Problem description
Give all the records again, with no alterations.

Given records section start

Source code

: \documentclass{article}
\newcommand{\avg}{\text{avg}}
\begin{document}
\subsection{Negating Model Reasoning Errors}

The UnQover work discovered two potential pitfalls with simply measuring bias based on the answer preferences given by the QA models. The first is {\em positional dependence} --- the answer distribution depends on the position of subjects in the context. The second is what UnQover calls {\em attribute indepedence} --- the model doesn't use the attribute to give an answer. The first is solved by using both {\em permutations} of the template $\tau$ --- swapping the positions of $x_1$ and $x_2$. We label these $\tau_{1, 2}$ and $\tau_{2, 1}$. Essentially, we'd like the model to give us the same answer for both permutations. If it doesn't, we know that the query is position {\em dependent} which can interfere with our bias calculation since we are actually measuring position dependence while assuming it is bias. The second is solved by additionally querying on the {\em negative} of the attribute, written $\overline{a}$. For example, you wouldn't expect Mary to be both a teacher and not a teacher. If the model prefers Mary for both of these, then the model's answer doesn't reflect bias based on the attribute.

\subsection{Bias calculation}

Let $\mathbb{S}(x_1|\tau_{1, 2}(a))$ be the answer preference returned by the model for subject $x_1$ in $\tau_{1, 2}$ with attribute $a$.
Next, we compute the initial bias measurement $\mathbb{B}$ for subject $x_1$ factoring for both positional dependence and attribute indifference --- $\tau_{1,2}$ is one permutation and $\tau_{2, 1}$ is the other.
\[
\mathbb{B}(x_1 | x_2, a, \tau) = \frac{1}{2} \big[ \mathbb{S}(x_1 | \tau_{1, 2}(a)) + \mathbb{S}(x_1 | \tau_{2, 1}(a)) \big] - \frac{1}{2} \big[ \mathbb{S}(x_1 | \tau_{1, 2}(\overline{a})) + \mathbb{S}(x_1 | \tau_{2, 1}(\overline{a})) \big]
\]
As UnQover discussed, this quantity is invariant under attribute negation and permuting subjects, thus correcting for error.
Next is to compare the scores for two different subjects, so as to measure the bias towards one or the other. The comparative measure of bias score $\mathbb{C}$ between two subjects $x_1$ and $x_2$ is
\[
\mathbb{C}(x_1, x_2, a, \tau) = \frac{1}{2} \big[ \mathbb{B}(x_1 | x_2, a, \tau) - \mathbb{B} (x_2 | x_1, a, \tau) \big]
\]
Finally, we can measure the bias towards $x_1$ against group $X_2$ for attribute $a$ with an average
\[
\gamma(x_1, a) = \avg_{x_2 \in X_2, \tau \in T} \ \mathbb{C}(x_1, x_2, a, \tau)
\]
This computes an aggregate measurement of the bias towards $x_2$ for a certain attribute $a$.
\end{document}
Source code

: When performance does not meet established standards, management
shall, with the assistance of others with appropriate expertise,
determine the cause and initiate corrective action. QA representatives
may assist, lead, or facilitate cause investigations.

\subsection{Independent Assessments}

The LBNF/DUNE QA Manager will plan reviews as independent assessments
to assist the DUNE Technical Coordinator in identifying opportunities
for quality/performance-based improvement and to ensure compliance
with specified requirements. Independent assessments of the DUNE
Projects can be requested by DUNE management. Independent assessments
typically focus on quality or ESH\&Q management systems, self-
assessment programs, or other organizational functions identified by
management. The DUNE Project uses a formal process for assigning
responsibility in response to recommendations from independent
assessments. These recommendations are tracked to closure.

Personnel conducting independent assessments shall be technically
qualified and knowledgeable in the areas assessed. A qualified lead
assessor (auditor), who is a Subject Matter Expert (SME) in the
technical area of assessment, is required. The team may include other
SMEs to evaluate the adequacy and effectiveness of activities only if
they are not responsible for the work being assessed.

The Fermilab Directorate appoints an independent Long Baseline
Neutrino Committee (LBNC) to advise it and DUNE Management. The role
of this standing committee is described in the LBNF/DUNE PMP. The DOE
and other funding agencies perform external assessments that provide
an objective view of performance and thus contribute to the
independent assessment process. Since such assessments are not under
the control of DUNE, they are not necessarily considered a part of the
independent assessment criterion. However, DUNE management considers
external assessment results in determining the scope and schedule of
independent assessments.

Given records section end

Exercise answer
Source code

: \documentclass{article}
\newcommand{\avg}{\text{avg}}
\begin{document}
\subsection{Negating Model Reasoning Errors}

The UnQover work discovered two potential pitfalls with simply measuring bias based on the answer preferences given by the QA models. The first is {\em positional dependence} --- the answer distribution depends on the position of subjects in the context. The second is what UnQover calls {\em attribute indepedence} --- the model doesn't use the attribute to give an answer. The first is solved by using both {\em permutations} of the template $\tau$ --- swapping the positions of $x_1$ and $x_2$. We label these $\tau_{1, 2}$ and $\tau_{2, 1}$. Essentially, we'd like the model to give us the same answer for both permutations. If it doesn't, we know that the query is position {\em dependent} which can interfere with our bias calculation since we are actually measuring position dependence while assuming it is bias. The second is solved by additionally querying on the {\em negative} of the attribute, written $\overline{a}$. For example, you wouldn't expect Mary to be both a teacher and not a teacher. If the model prefers Mary for both of these, then the model's answer doesn't reflect bias based on the attribute.

\subsection{Bias calculation}

Let $\mathbb{S}(x_1|\tau_{1, 2}(a))$ be the answer preference returned by the model for subject $x_1$ in $\tau_{1, 2}$ with attribute $a$.
Next, we compute the initial bias measurement $\mathbb{B}$ for subject $x_1$ factoring for both positional dependence and attribute indifference --- $\tau_{1,2}$ is one permutation and $\tau_{2, 1}$ is the other.
\[
\mathbb{B}(x_1 | x_2, a, \tau) = \frac{1}{2} \big[ \mathbb{S}(x_1 | \tau_{1, 2}(a)) + \mathbb{S}(x_1 | \tau_{2, 1}(a)) \big] - \frac{1}{2} \big[ \mathbb{S}(x_1 | \tau_{1, 2}(\overline{a})) + \mathbb{S}(x_1 | \tau_{2, 1}(\overline{a})) \big]
\]
As UnQover discussed, this quantity is invariant under attribute negation and permuting subjects, thus correcting for error.
Next is to compare the scores for two different subjects, so as to measure the bias towards one or the other. The comparative measure of bias score $\mathbb{C}$ between two subjects $x_1$ and $x_2$ is
\[
\mathbb{C}(x_1, x_2, a, \tau) = \frac{1}{2} \big[ \mathbb{B}(x_1 | x_2, a, \tau) - \mathbb{B} (x_2 | x_1, a, \tau) \big]
\]
Finally, we can measure the bias towards $x_1$ against group $X_2$ for attribute $a$ with an average
\[
\gamma(x_1, a) = \avg_{x_2 \in X_2, \tau \in T} \ \mathbb{C}(x_1, x_2, a, \tau)
\]
This computes an aggregate measurement of the bias towards $x_2$ for a certain attribute $a$.
\end{document}
Source code

: When performance does not meet established standards, management
shall, with the assistance of others with appropriate expertise,
determine the cause and initiate corrective action. QA representatives
may assist, lead, or facilitate cause investigations.

\subsection{Independent Assessments}

The LBNF/DUNE QA Manager will plan reviews as independent assessments
to assist the DUNE Technical Coordinator in identifying opportunities
for quality/performance-based improvement and to ensure compliance
with specified requirements. Independent assessments of the DUNE
Projects can be requested by DUNE management. Independent assessments
typically focus on quality or ESH\&Q management systems, self-
assessment programs, or other organizational functions identified by
management. The DUNE Project uses a formal process for assigning
responsibility in response to recommendations from independent
assessments. These recommendations are tracked to closure.

Personnel conducting independent assessments shall be technically
qualified and knowledgeable in the areas assessed. A qualified lead
assessor (auditor), who is a Subject Matter Expert (SME) in the
technical area of assessment, is required. The team may include other
SMEs to evaluate the adequacy and effectiveness of activities only if
they are not responsible for the work being assessed.

The Fermilab Directorate appoints an independent Long Baseline
Neutrino Committee (LBNC) to advise it and DUNE Management. The role
of this standing committee is described in the LBNF/DUNE PMP. The DOE
and other funding agencies perform external assessments that provide
an objective view of performance and thus contribute to the
independent assessment process. Since such assessments are not under
the control of DUNE, they are not necessarily considered a part of the
independent assessment criterion. However, DUNE management considers
external assessment results in determining the scope and schedule of
independent assessments.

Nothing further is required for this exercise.